Konuk Yazarlarımız

Duayen yazar Hıncal Uluç-2015

By Eylül 30, 2021No Comments

Duayen yazar Hıncal Uluç’un Sabah Gazetesinde yayınlanan “ya biz utanma engelliler” adlı yazısını kendisinin izni ile sizlerle paylaşmak istiyorum.

 Ya biz Utanma Engelliler!..

Hafta sonu eve kapandım. Birikmiş gazeteleri devirmek için.. En çok yazı hangi konuda yazılmış, inanmazsınız.. Engelliler..

Hemen her gazetede haberler, köşe yazıları.. Efendim Dünya Engelliler Günüymüş de..

Engelliler.. Bu ülkede gerçek azınlıklar.. Gerçek ayrımcılık kurbanları.. Gerçek ezilenler..

Kimse kızmasın.. Sokak köpekleri, kedileri kadar arayanı, soranı, koruyanı olmayanlar..

Hemen her gazetede ayni fotoğraf vardı..

Dünya Engelliler Günü dolayısıyla bir engelli, Kırklareli Valisi’ni ziyaret ediyor. Nerde?.. Vilayet Konağı’nda..

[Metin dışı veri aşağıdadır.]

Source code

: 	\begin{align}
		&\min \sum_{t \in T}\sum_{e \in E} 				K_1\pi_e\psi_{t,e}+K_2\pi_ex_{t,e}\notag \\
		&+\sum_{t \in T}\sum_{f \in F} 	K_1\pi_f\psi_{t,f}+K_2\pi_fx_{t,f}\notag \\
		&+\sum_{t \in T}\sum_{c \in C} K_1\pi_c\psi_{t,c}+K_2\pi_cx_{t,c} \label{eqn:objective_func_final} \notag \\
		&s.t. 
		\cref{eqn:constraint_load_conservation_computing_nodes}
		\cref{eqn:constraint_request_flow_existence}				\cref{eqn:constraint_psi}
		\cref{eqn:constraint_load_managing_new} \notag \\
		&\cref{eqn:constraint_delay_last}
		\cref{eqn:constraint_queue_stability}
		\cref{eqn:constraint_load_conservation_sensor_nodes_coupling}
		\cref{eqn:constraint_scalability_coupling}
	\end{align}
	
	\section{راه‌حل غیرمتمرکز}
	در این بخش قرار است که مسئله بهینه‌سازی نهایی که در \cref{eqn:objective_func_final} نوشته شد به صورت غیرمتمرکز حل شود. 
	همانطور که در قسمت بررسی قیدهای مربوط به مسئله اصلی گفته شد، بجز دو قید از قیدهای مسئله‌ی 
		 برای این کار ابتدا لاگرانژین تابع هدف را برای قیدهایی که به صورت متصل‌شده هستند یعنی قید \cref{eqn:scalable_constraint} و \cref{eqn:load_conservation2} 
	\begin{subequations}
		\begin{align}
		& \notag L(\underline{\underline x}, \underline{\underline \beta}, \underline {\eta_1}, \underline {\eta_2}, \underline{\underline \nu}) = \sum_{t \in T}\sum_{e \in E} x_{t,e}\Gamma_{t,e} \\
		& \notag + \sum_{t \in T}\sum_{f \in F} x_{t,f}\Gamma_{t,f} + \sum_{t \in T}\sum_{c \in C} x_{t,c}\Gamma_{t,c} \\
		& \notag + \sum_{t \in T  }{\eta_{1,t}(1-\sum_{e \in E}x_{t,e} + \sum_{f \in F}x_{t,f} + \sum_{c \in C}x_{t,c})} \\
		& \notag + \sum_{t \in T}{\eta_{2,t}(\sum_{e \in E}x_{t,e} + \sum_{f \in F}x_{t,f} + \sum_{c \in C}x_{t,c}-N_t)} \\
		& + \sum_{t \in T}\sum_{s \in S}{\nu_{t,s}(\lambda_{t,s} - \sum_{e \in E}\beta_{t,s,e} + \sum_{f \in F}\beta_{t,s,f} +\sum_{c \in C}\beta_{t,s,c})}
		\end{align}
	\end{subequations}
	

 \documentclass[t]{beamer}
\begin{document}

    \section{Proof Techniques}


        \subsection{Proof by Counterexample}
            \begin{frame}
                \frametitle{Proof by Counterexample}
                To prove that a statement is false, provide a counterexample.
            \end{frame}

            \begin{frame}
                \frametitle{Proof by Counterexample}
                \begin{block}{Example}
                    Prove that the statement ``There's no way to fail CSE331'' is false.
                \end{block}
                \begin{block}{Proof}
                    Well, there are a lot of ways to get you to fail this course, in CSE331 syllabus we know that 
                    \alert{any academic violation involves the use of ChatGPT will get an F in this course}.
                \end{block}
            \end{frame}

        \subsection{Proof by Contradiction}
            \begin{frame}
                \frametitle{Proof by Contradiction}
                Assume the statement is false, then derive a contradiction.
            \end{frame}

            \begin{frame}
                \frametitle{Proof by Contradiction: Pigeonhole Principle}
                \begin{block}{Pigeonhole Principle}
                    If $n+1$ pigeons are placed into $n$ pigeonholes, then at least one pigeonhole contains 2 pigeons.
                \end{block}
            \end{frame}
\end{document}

Aslında o özel günde Vali’nin engellileri ziyaret etmesi gerek.. Güldürmeyin beni..

Fotoğrafta, iki ayağı da tutmayan engelli, merdivenleri sürünerek tırmanırken görülüyor.. Vilayet Konağı’nda sürünen engelli..

Çünkü vilayet konağında engelliler için kolaylık sağlayacak bir düzenleme yok.. Tekerlekli sandalyenin itilebileceği bir rampa, ya da asansör.. Belki asansör vardır da, Sayın Vali kullanıyordur sadece..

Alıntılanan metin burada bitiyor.